If you ask me that question this time of year, my answer will undoubtedly be “Not Really”. It is SUMMER for heaven’s sake!

I LOVE the heat. Summers around here are so short that I can’t get enough of the warm weather.  Humidity is not a problem for me.  My skin feels great, my joints and muscles move better and I just feel good.

Now, I know that I sit at a desk all day, and don’t have to labor in the hot sun.  As a matter of fact, it seems like I am COLDER in the summer than I am in the winter.  I sit in my office with the A/C on and shiver.  I have to put on a sweater and drink a cup of hot tea every day at around 1pm just to get through the afternoon.  When I drive home from work I don’t even open the windows on my car until I am halfway there.

I have often said that if I had visited the tropics when I was younger, I would have never returned. I love the feeling of open windows and grass underneath my bare toes.  Even on the muggiest night I am usually content to have a fan blowing on me to keep me comfortable.
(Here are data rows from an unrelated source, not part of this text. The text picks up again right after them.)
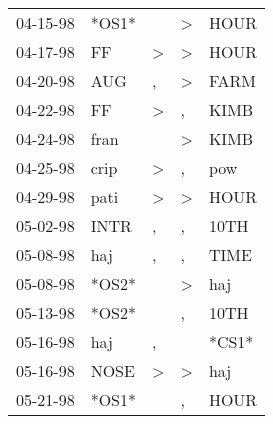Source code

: \begin{supertabular}{p{0.07\textwidth}p{0.06\textwidth}p{0.02\textwidth}p{0.02\textwidth}p{0.06\textwidth}}
          04-15-98\textsuperscript{} &                            *OS1* &                  &     \textgreater &           HOUR\textsuperscript{} \\
          04-17-98\textsuperscript{} &             FF\textsuperscript{} &     \textgreater &     \textgreater &           HOUR\textsuperscript{} \\
          04-20-98\textsuperscript{} &            AUG\textsuperscript{} &                , &     \textgreater &           FARM\textsuperscript{} \\
          04-22-98\textsuperscript{} &             FF\textsuperscript{} &     \textgreater &                , &           KIMB\textsuperscript{} \\
          04-24-98\textsuperscript{} &           fran\textsuperscript{} &                  &     \textgreater &           KIMB\textsuperscript{} \\
          04-25-98\textsuperscript{} &           crip\textsuperscript{} &     \textgreater &                , &            pow\textsuperscript{} \\
          04-29-98\textsuperscript{} &           pati\textsuperscript{} &     \textgreater &     \textgreater &           HOUR\textsuperscript{} \\
          05-02-98\textsuperscript{} &           INTR\textsuperscript{} &                , &                , &           10TH\textsuperscript{} \\
          05-08-98\textsuperscript{} &            haj\textsuperscript{} &                , &                , &           TIME\textsuperscript{} \\
          05-08-98\textsuperscript{} &                            *OS2* &                  &     \textgreater &            haj\textsuperscript{} \\
          05-13-98\textsuperscript{} &                            *OS2* &                  &                , &           10TH\textsuperscript{} \\
          05-16-98\textsuperscript{} &            haj\textsuperscript{} &                , &                  &                            *CS1* \\
          05-16-98\textsuperscript{} &           NOSE\textsuperscript{} &     \textgreater &     \textgreater &            haj\textsuperscript{} \\
          05-21-98\textsuperscript{} &                            *OS1* &                  &                , &           HOUR\textsuperscript{} \\

\end{supertabular}
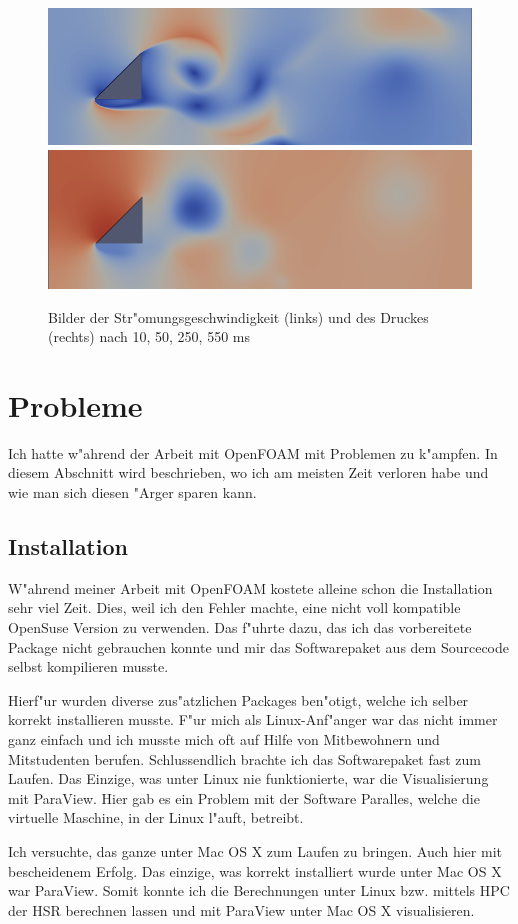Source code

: \begin{refsection}
\begin{figure}
\begin{center}
\\[0.5mm]
\includegraphics[width = 0.49\hsize]{./openfoam/pics/U55.png}
\includegraphics[width = 0.49\hsize]{./openfoam/pics/p55.png}
\end{center}
\caption{Bilder der Str"omungsgeschwindigkeit (links) und des Druckes
(rechts) nach 10, 50, 250, 550 ms}
\end{figure}

\section{Probleme}
Ich hatte w"ahrend der Arbeit mit OpenFOAM mit Problemen zu k"ampfen. In
diesem Abschnitt wird beschrieben, wo ich am meisten Zeit verloren habe
und wie man sich diesen "Arger sparen kann.

\subsection{Installation}
W"ahrend meiner Arbeit mit OpenFOAM kostete alleine schon die Installation
sehr viel Zeit. Dies, weil ich den Fehler machte, eine nicht voll
kompatible OpenSuse Version zu verwenden. Das f"uhrte dazu, das ich das
vorbereitete Package nicht gebrauchen konnte und mir das Softwarepaket
aus dem Sourcecode selbst kompilieren musste.

Hierf"ur wurden diverse zus"atzlichen Packages ben"otigt, welche ich
selber korrekt installieren musste. F"ur mich als Linux-Anf"anger
war das nicht immer ganz einfach und ich musste mich oft auf Hilfe
von Mitbewohnern und Mitstudenten berufen. Schlussendlich brachte ich
das Softwarepaket fast zum Laufen. Das Einzige, was unter Linux nie
funktionierte, war die Visualisierung mit ParaView. Hier gab es ein
Problem mit der Software Paralles, welche die virtuelle Maschine, in
der Linux l"auft, betreibt.

Ich versuchte, das ganze unter Mac OS X zum Laufen zu bringen. Auch hier
mit bescheidenem Erfolg. Das einzige, was korrekt installiert wurde
unter Mac OS X war ParaView. Somit konnte ich die Berechnungen unter
Linux bzw. mittels HPC der HSR berechnen lassen und mit ParaView unter
Mac OS X visualisieren.


\end{refsection}
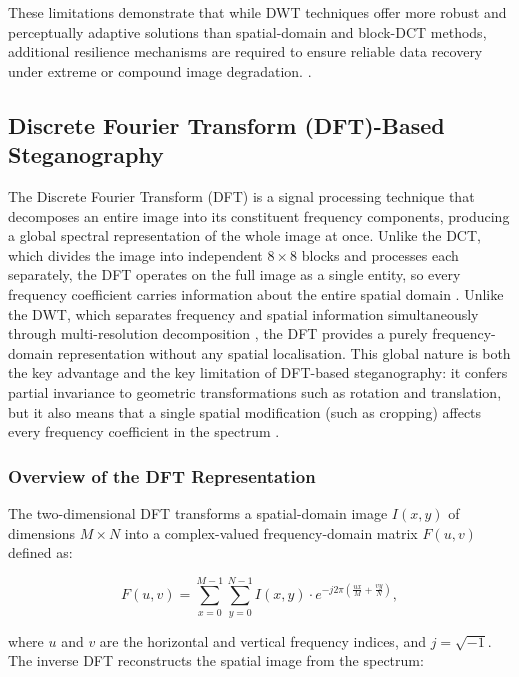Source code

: \documentclass[12pt,a4paper,oneside]{report}
\begin{document}
	These limitations demonstrate that while DWT techniques offer more robust and perceptually adaptive solutions than spatial-domain and block-DCT methods, additional resilience mechanisms are required to ensure reliable data recovery under extreme or compound image degradation. \cite{cox2007digital}.
	
	\subsection{Discrete Fourier Transform (DFT)-Based Steganography}
	
	The Discrete Fourier Transform (DFT) is a signal processing technique that decomposes an
	entire image into its constituent frequency components, producing a global spectral
	representation of the whole image at once. Unlike the DCT, which divides the image into
	independent $8 \times 8$ blocks and processes each separately, the DFT operates on the full
	image as a single entity, so every frequency coefficient carries information about the entire
	spatial domain \cite{bracewell2000fourier}. Unlike the DWT, which separates frequency and
	spatial information simultaneously through multi-resolution decomposition \cite{mallat1999wavelet},
	the DFT provides a purely frequency-domain representation without any spatial localisation.
	This global nature is both the key advantage and the key limitation of DFT-based steganography:
	it confers partial invariance to geometric transformations such as rotation and translation,
	but it also means that a single spatial modification (such as cropping) affects every frequency
	coefficient in the spectrum \cite{ruanaidh1998rotation, petitcolas1999information}.
	
	\subsubsection{Overview of the DFT Representation}
	
	The two-dimensional DFT transforms a spatial-domain image $I(x,y)$ of dimensions
	$M \times N$ into a complex-valued frequency-domain matrix $F(u,v)$ defined as:
	
	\begin{equation}
		F(u,v) = \sum_{x=0}^{M-1} \sum_{y=0}^{N-1} I(x,y)\cdot
		e^{-j2\pi\!\left(\frac{ux}{M}+\frac{vy}{N}\right)},
		\label{eq:dft_forward}
	\end{equation}
	
	where $u$ and $v$ are the horizontal and vertical frequency indices, and
	$j = \sqrt{-1}$. The inverse DFT reconstructs the spatial image from the spectrum:
	
\end{document}
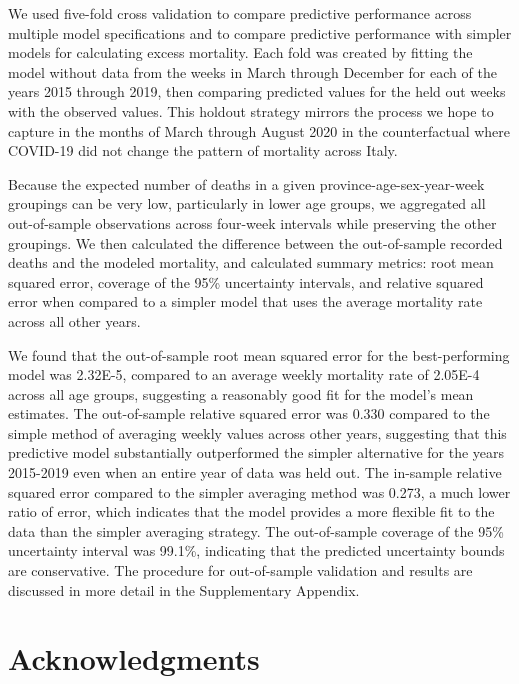 \documentclass[
]{article}
\begin{document}
We used five-fold cross validation to compare predictive performance across multiple model specifications and to compare predictive performance with simpler models for calculating excess mortality. Each fold was created by fitting the model without data from the weeks in March through December for each of the years 2015 through 2019, then comparing predicted values for the held out weeks with the observed values. This holdout strategy mirrors the process we hope to capture in the months of March through August 2020 in the counterfactual where COVID-19 did not change the pattern of mortality across Italy.

Because the expected number of deaths in a given province-age-sex-year-week groupings can be very low, particularly in lower age groups, we aggregated all out-of-sample observations across four-week intervals while preserving the other groupings. We then calculated the difference between the out-of-sample recorded deaths and the modeled mortality, and calculated summary metrics: root mean squared error, coverage of the 95\% uncertainty intervals, and relative squared error when compared to a simpler model that uses the average mortality rate across all other years.

We found that the out-of-sample root mean squared error for the best-performing model was 2.32E-5, compared to an average weekly mortality rate of 2.05E-4 across all age groups, suggesting a reasonably good fit for the model's mean estimates. The out-of-sample relative squared error was 0.330 compared to the simple method of averaging weekly values across other years, suggesting that this predictive model substantially outperformed the simpler alternative for the years 2015-2019 even when an entire year of data was held out. The in-sample relative squared error compared to the simpler averaging method was 0.273, a much lower ratio of error, which indicates that the model provides a more flexible fit to the data than the simpler averaging strategy. The out-of-sample coverage of the 95\% uncertainty interval was 99.1\%, indicating that the predicted uncertainty bounds are conservative. The procedure for out-of-sample validation and results are discussed in more detail in the Supplementary Appendix.

\hypertarget{acknowledgments}{%
\section{Acknowledgments}\label{acknowledgments}}
\end{document}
I get so tired of hearing people at work or in lines at the grocery store complaining that it is “too hot”.  In an area that has only a few months of temperate weather a year I think we can all survive a week or two of summer heat and humidity.

Seriously, do any of you remember this?

First Day of Spring

 

I do, and I know that we will have many more freezing, snowy winter days next November through March than the last short string of ninety-degree weather.

If you do have a problem with the heat, I will be thinking of you.  Drink plenty of fluids and try to stay out of the direct sunlight. Check on your elderly friends and relatives and make sure your animals have enough water. Try not to complain too much, because there are those of us who wait MONTHS for this.

Know that I will be enjoying every sticky, sweaty moment of this summer weather. I will smile when I walk out the door this afternoon and am hit with a wall of hot, sultry air. I will sit in my car for a few moments and feel the heat sink in to my bones before I turn on the A/C. I will have a cold drink on my front porch this evening while I listen to the birds chirping and my neighbor mowing his lawn.

Ahhh, summer. It will be over before we know it!